If it is less, please enhance it immediately. Term insurance cost rises with age.
? Emergency Fund Position
– You already hold an emergency fund.
– Ideally, this should be equal to 6 months of expenses.
For you, Rs. 3–4L is sufficient as emergency backup. You can keep it in ultra-short debt funds or sweep-in FDs. Never use it for regular investments.
? Goal 1: Rs. 1.2 Cr for Kids' Education in 18 Years
– You have 16 years left for this goal (kids now are 2 years old).
– Your SIPs can easily create this corpus if aligned properly.
Allocate a part of your existing mutual fund corpus to this goal.
– Start goal tagging to separate the corpus from general investing.
Use actively managed diversified equity mutual funds for this long-term goal.
Avoid index funds. They do not offer downside protection. Also, they deliver average returns.
Active funds outperform during different market cycles. The fund manager’s skill adds real value over long periods.
Invest through regular plans with a Mutual Fund Distributor who is a Certified Financial Planner.
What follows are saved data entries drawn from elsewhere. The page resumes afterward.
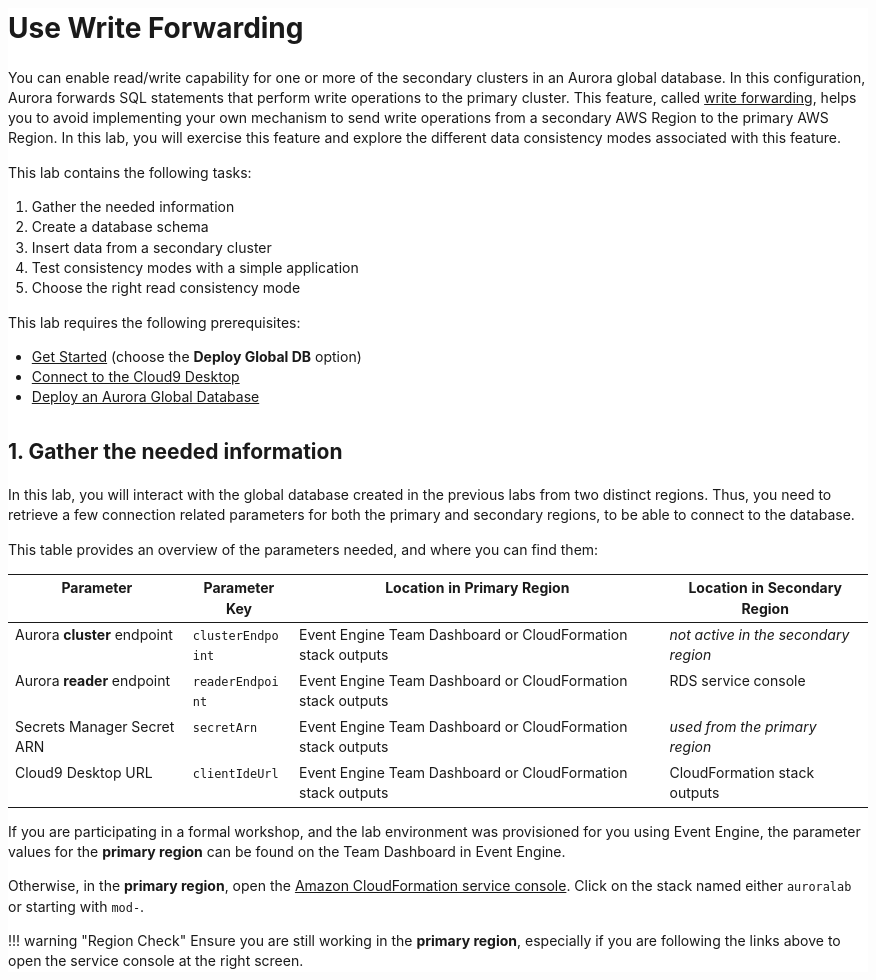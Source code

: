 # Use Write Forwarding

You can enable read/write capability for one or more of the secondary clusters in an Aurora global database. In this configuration, Aurora forwards SQL statements that perform write operations to the primary cluster. This feature, called <a href="https://docs.aws.amazon.com/AmazonRDS/latest/AuroraUserGuide/aurora-global-database-write-forwarding.html" target="_blank">write forwarding</a>, helps you to avoid implementing your own mechanism to send write operations from a secondary AWS Region to the primary AWS Region. In this lab, you will exercise this feature and explore the different data consistency modes associated with this feature.

This lab contains the following tasks:

1. Gather the needed information
2. Create a database schema
3. Insert data from a secondary cluster
4. Test consistency modes with a simple application
5. Choose the right read consistency mode

This lab requires the following prerequisites:

* [Get Started](/prereqs/environment/) (choose the **Deploy Global DB** option)
* [Connect to the Cloud9 Desktop](/prereqs/connect/)
* [Deploy an Aurora Global Database](/global/deploy/)


## 1. Gather the needed information

In this lab, you will interact with the global database created in the previous labs from two distinct regions. Thus, you need to retrieve a few connection related parameters for both the primary and secondary regions, to be able to connect to the database.

This table provides an overview of the parameters needed, and where you can find them:

Parameter | Parameter Key | Location in Primary Region | Location in Secondary Region
----- | ----- | ----- | -----
Aurora **cluster** endpoint | `clusterEndpoint` | Event Engine Team Dashboard or CloudFormation stack outputs | *not active in the secondary region*
Aurora **reader** endpoint | `readerEndpoint` | Event Engine Team Dashboard or CloudFormation stack outputs | RDS service console
Secrets Manager Secret ARN | `secretArn` | Event Engine Team Dashboard or CloudFormation stack outputs | *used from the primary region*
Cloud9 Desktop URL | `clientIdeUrl` | Event Engine Team Dashboard or CloudFormation stack outputs | CloudFormation stack outputs

If you are participating in a formal workshop, and the lab environment was provisioned for you using Event Engine, the parameter values for the **primary region** can be found on the Team Dashboard in Event Engine.

Otherwise, in the **primary region**, open the <a href="https://console.aws.amazon.com/cloudformation/home#/stacks" target="_blank">Amazon CloudFormation service console</a>. Click on the stack named either `auroralab` or starting with `mod-`. 

!!! warning "Region Check"
    Ensure you are still working in the **primary region**, especially if you are following the links above to open the service console at the right screen.
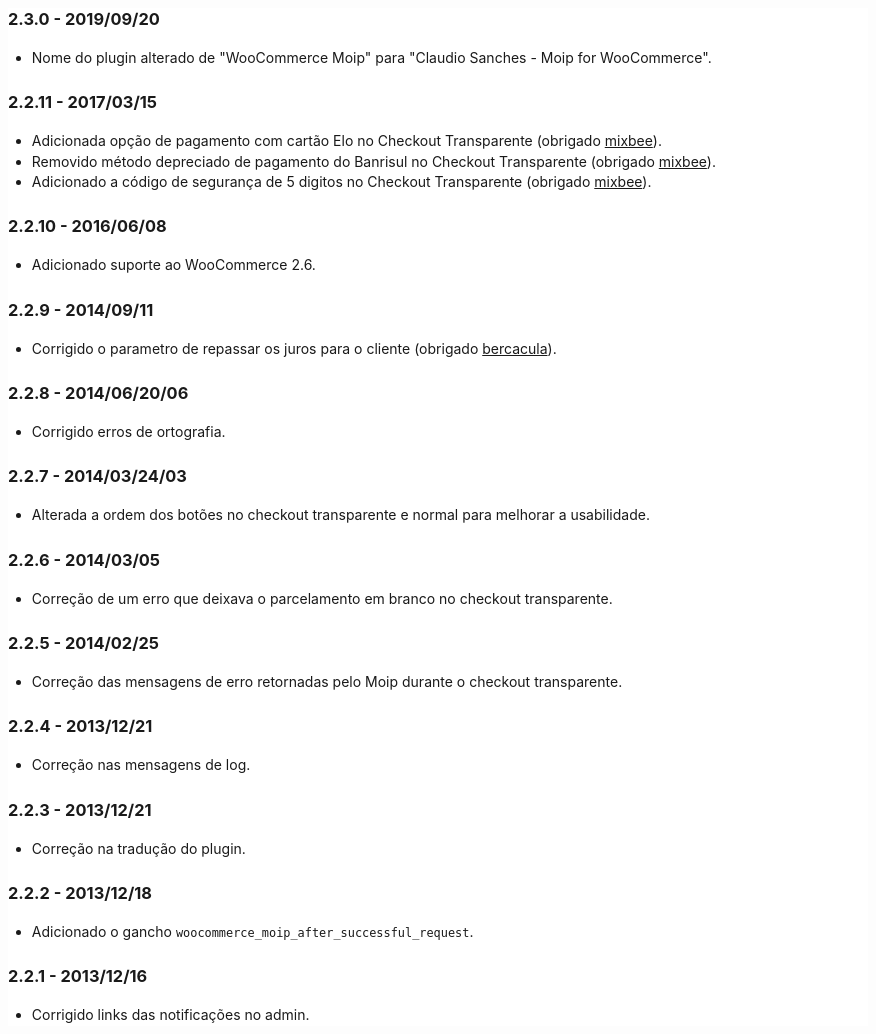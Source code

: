 ### 2.3.0 - 2019/09/20 ###

* Nome do plugin alterado de "WooCommerce Moip" para "Claudio Sanches - Moip for WooCommerce".

### 2.2.11 - 2017/03/15 ###

* Adicionada opção de pagamento com cartão Elo no Checkout Transparente (obrigado [mixbee](https://wordpress.org/support/users/mixbee/)).
* Removido método depreciado de pagamento do Banrisul no Checkout Transparente (obrigado [mixbee](https://wordpress.org/support/users/mixbee/)).
* Adicionado a código de segurança de 5 digitos no Checkout Transparente (obrigado [mixbee](https://wordpress.org/support/users/mixbee/)).

### 2.2.10 - 2016/06/08 ###

* Adicionado suporte ao WooCommerce 2.6.

### 2.2.9 - 2014/09/11 ###

* Corrigido o parametro de repassar os juros para o cliente (obrigado [bercacula](https://wordpress.org/support/profile/bercacula)).

### 2.2.8 - 2014/06/20/06 ###

* Corrigido erros de ortografia.

### 2.2.7 - 2014/03/24/03 ###

* Alterada a ordem dos botões no checkout transparente e normal para melhorar a usabilidade.

### 2.2.6 - 2014/03/05 ###

* Correção de um erro que deixava o parcelamento em branco no checkout transparente.

### 2.2.5 - 2014/02/25 ###

* Correção das mensagens de erro retornadas pelo Moip durante o checkout transparente.

### 2.2.4 - 2013/12/21 ###

* Correção nas mensagens de log.

### 2.2.3 - 2013/12/21 ###

* Correção na tradução do plugin.

### 2.2.2 - 2013/12/18 ###

* Adicionado o gancho `woocommerce_moip_after_successful_request`.

### 2.2.1 - 2013/12/16 ###

* Corrigido links das notificações no admin.
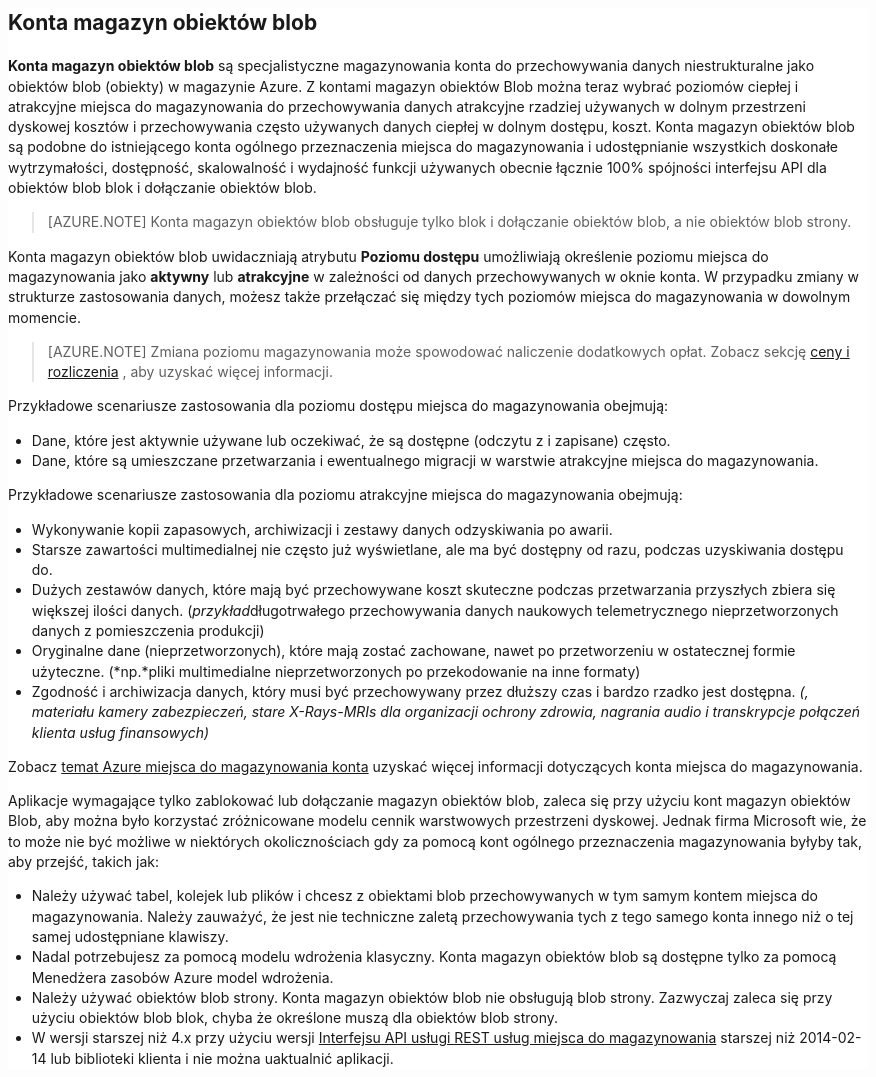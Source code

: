 ## <a name="blob-storage-accounts"></a>Konta magazyn obiektów blob

**Konta magazyn obiektów blob** są specjalistyczne magazynowania konta do przechowywania danych niestrukturalne jako obiektów blob (obiekty) w magazynie Azure. Z kontami magazyn obiektów Blob można teraz wybrać poziomów ciepłej i atrakcyjne miejsca do magazynowania do przechowywania danych atrakcyjne rzadziej używanych w dolnym przestrzeni dyskowej kosztów i przechowywania często używanych danych ciepłej w dolnym dostępu, koszt. Konta magazyn obiektów blob są podobne do istniejącego konta ogólnego przeznaczenia miejsca do magazynowania i udostępnianie wszystkich doskonałe wytrzymałości, dostępność, skalowalność i wydajność funkcji używanych obecnie łącznie 100% spójności interfejsu API dla obiektów blob blok i dołączanie obiektów blob.

> [AZURE.NOTE] Konta magazyn obiektów blob obsługuje tylko blok i dołączanie obiektów blob, a nie obiektów blob strony.

Konta magazyn obiektów blob uwidaczniają atrybutu **Poziomu dostępu** umożliwiają określenie poziomu miejsca do magazynowania jako **aktywny** lub **atrakcyjne** w zależności od danych przechowywanych w oknie konta. W przypadku zmiany w strukturze zastosowania danych, możesz także przełączać się między tych poziomów miejsca do magazynowania w dowolnym momencie.

> [AZURE.NOTE] Zmiana poziomu magazynowania może spowodować naliczenie dodatkowych opłat. Zobacz sekcję [ceny i rozliczenia](storage-blob-storage-tiers.md#pricing-and-billing) , aby uzyskać więcej informacji.

Przykładowe scenariusze zastosowania dla poziomu dostępu miejsca do magazynowania obejmują:

- Dane, które jest aktywnie używane lub oczekiwać, że są dostępne (odczytu z i zapisane) często.
- Dane, które są umieszczane przetwarzania i ewentualnego migracji w warstwie atrakcyjne miejsca do magazynowania.

Przykładowe scenariusze zastosowania dla poziomu atrakcyjne miejsca do magazynowania obejmują:

- Wykonywanie kopii zapasowych, archiwizacji i zestawy danych odzyskiwania po awarii.
- Starsze zawartości multimedialnej nie często już wyświetlane, ale ma być dostępny od razu, podczas uzyskiwania dostępu do.
- Dużych zestawów danych, które mają być przechowywane koszt skuteczne podczas przetwarzania przyszłych zbiera się większej ilości danych. (*przykład*długotrwałego przechowywania danych naukowych telemetrycznego nieprzetworzonych danych z pomieszczenia produkcji)
- Oryginalne dane (nieprzetworzonych), które mają zostać zachowane, nawet po przetworzeniu w ostatecznej formie użyteczne. (*np.*pliki multimedialne nieprzetworzonych po przekodowanie na inne formaty)
- Zgodność i archiwizacja danych, który musi być przechowywany przez dłuższy czas i bardzo rzadko jest dostępna. *(, materiału kamery zabezpieczeń, stare X-Rays-MRIs dla organizacji ochrony zdrowia, nagrania audio i transkrypcje połączeń klienta usług finansowych)*

Zobacz [temat Azure miejsca do magazynowania konta](storage-create-storage-account.md) uzyskać więcej informacji dotyczących konta miejsca do magazynowania.

Aplikacje wymagające tylko zablokować lub dołączanie magazyn obiektów blob, zaleca się przy użyciu kont magazyn obiektów Blob, aby można było korzystać zróżnicowane modelu cennik warstwowych przestrzeni dyskowej. Jednak firma Microsoft wie, że to może nie być możliwe w niektórych okolicznościach gdy za pomocą kont ogólnego przeznaczenia magazynowania byłyby tak, aby przejść, takich jak:

- Należy używać tabel, kolejek lub plików i chcesz z obiektami blob przechowywanych w tym samym kontem miejsca do magazynowania. Należy zauważyć, że jest nie techniczne zaletą przechowywania tych z tego samego konta innego niż o tej samej udostępniane klawiszy.
- Nadal potrzebujesz za pomocą modelu wdrożenia klasyczny. Konta magazyn obiektów blob są dostępne tylko za pomocą Menedżera zasobów Azure model wdrożenia.
- Należy używać obiektów blob strony. Konta magazyn obiektów blob nie obsługują blob strony. Zazwyczaj zaleca się przy użyciu obiektów blob blok, chyba że określone muszą dla obiektów blob strony.
- W wersji starszej niż 4.x przy użyciu wersji [Interfejsu API usługi REST usług miejsca do magazynowania](https://msdn.microsoft.com/library/azure/dd894041.aspx) starszej niż 2014-02-14 lub biblioteki klienta i nie można uaktualnić aplikacji.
– You will receive personalised guidance.
– Mistakes will be avoided.
– Fund choice will align with your risk level.
Direct funds may look low-cost, but they offer no guidance.
– Most investors underperform due to wrong choices.
– A good advisor ensures better goal achievement.
For now, dedicate a SIP of around Rs. 25K–30K/month for kids' education.
– As your income grows, increase SIP by 5–10% yearly.
? Goal 2: Rs. 1 Cr for Kids’ Marriage in 25 Years
– You have a 23-year window for this goal.
– This is a very long-term goal and needs high-growth assets.
Do not use traditional savings plans or gold for this.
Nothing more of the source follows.